The parade spent all day in the surrounding villages and district visiting temples and homes. By about 4:00 pm the parade arrived back in Sanzhi. Firecrackers marked their arrival, plus horns and drums all going non-stop. By then it was kind of raining, in fact we had showers all day, but it did not deter the participants. After a tour around the town, the parade arrived at the main Matzu Temple in the centre of town. One by one, the deities from the Matzu Temple were taken from their carriages and returned to their places in the temple, others did a short presentation and went on their way. Others performed and did a kind of show in front of the Matzu deity, which was also one of those in the parade. All accompanied by firecrackers and huge noise. And the pole-dancing girls came last, and performed to the gods and to the crowds.
This was it….
And to give you an idea of the earsplitting noise of the firecrackers, check out my short 21-second video, and note there’s a deity carriage moving around in the smoke:
As you can imagine, this parade and it’s associated festivities are not for the fainthearted. The noise and smoke can be overwhelming, and yet it’s very much a family affair. In the evening there was a festive atmosphere in Sanzhi with a special night market and pinball games for everyone to play, with candy floss and all sorts of yummy things to eat.
All culturally fascinating, very colourful and exciting, but spiritually very dark. 99% of Christians in Taiwan will not go anywhere near such a parade. I only went because I wanted to take photos to share with you all ~ to show you what kind of religious and cultural traditions many Taiwanese follow. This is not a Disneyland-style parade of Mickey Mouse and fun characters from movies. It’s a parade of deities from the temples, which many people worship and put their trust and hope in. It’s roots are in Taoism, traditional Chinese religion. Some of the deities are carried, some are pushed in carts and some are driven in vehicles. Many people believe that the deities themselves control the movements of those carrying or pushing them. Fueled by firecrackers, smoke, beer, betel nuts and shouts of encouragement from the crowd, the guys carrying the deities lurch back and forth, shaking and shouting – but that is all seen as a good sign, the deity is in control. Devils, demons, evil spirits and spiritual warfare much in evidence, and not to be taken lightly. I prayed for God’s protection before I went out, and when I came back felt moved to read out loud one of the psalms about God’s victory over evil.

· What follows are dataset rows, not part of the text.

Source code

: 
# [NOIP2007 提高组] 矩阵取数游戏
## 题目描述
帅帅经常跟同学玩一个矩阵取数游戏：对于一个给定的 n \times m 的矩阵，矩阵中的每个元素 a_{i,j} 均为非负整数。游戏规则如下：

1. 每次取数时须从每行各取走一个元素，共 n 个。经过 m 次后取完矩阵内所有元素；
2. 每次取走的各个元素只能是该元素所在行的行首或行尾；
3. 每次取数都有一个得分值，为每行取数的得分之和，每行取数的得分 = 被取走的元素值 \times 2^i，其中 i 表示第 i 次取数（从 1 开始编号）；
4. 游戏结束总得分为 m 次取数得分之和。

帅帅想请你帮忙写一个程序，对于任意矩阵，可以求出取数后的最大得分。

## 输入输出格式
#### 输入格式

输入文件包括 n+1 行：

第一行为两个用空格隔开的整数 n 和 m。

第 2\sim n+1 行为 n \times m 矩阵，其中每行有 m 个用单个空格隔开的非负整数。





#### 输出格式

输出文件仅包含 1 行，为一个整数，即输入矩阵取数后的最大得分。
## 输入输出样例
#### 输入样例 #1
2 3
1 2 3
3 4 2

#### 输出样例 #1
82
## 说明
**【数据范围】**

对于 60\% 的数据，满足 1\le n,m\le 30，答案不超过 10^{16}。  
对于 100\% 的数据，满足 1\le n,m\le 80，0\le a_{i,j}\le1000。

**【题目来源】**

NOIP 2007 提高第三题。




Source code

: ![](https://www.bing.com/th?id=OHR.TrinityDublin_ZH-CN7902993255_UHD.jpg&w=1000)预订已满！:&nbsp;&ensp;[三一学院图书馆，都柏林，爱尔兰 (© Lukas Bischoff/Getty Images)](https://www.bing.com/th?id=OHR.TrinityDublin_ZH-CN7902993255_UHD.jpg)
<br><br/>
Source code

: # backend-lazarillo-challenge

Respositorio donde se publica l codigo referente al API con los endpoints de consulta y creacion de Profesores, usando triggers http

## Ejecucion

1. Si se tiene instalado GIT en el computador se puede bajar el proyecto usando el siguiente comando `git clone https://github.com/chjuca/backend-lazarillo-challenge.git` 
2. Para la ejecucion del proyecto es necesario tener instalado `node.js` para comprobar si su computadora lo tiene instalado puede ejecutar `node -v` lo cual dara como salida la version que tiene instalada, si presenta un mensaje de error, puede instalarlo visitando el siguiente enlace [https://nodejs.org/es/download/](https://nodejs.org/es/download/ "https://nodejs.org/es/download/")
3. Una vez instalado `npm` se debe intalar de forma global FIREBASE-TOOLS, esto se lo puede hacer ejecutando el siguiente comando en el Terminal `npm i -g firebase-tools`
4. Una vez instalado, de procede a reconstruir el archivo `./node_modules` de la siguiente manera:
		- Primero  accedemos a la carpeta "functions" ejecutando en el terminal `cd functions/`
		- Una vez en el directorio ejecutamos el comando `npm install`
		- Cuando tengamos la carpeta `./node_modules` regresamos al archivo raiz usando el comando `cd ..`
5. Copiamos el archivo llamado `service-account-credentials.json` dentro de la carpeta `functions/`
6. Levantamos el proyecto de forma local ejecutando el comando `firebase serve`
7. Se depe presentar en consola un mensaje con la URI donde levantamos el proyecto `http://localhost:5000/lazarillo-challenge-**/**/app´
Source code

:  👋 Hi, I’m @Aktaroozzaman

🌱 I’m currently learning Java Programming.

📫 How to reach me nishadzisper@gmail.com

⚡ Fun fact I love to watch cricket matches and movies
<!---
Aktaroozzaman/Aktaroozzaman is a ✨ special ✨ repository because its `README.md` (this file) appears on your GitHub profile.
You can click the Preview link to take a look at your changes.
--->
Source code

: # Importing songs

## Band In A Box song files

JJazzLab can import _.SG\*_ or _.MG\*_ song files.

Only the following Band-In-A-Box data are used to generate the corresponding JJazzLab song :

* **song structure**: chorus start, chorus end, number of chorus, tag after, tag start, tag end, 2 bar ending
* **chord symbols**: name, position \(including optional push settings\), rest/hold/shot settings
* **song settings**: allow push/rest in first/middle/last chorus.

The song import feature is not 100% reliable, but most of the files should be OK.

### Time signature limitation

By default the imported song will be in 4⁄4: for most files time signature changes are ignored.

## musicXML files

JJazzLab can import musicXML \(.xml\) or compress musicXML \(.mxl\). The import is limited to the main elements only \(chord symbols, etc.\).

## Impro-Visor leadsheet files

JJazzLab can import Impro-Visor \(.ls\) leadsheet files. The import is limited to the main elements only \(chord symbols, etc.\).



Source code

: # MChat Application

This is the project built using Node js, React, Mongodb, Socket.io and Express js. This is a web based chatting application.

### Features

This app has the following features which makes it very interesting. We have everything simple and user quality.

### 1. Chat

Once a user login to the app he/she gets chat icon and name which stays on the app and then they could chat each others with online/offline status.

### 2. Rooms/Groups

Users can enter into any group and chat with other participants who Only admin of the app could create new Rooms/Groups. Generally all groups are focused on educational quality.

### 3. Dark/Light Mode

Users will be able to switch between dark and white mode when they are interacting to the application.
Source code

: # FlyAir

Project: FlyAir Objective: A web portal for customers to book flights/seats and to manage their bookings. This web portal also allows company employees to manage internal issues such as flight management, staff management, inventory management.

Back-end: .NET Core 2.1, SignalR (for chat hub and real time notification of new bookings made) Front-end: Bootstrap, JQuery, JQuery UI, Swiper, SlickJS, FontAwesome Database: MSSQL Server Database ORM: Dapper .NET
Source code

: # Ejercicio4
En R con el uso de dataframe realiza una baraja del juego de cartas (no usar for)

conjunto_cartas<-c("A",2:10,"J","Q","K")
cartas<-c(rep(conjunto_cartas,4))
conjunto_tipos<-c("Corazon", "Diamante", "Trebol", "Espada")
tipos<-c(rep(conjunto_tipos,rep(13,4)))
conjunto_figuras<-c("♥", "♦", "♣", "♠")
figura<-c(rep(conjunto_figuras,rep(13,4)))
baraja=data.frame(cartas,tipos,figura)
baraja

May God have mercy on the people of Sanzhi, and all those thousands who participated last night. May the Light of Christ shine in their hearts and bring them true hope, joy and salvation through Christ. Amen.
We have much work to do in sharing the Gospel, please pray for all the churches and all the outreach in this area. And especially for Advent Church. We have a new church center, and one of the purposes of building it is as a base for outreach up the northern coast of Taiwan, where churches are few but temples are many. May God guide and lead us, to His glory.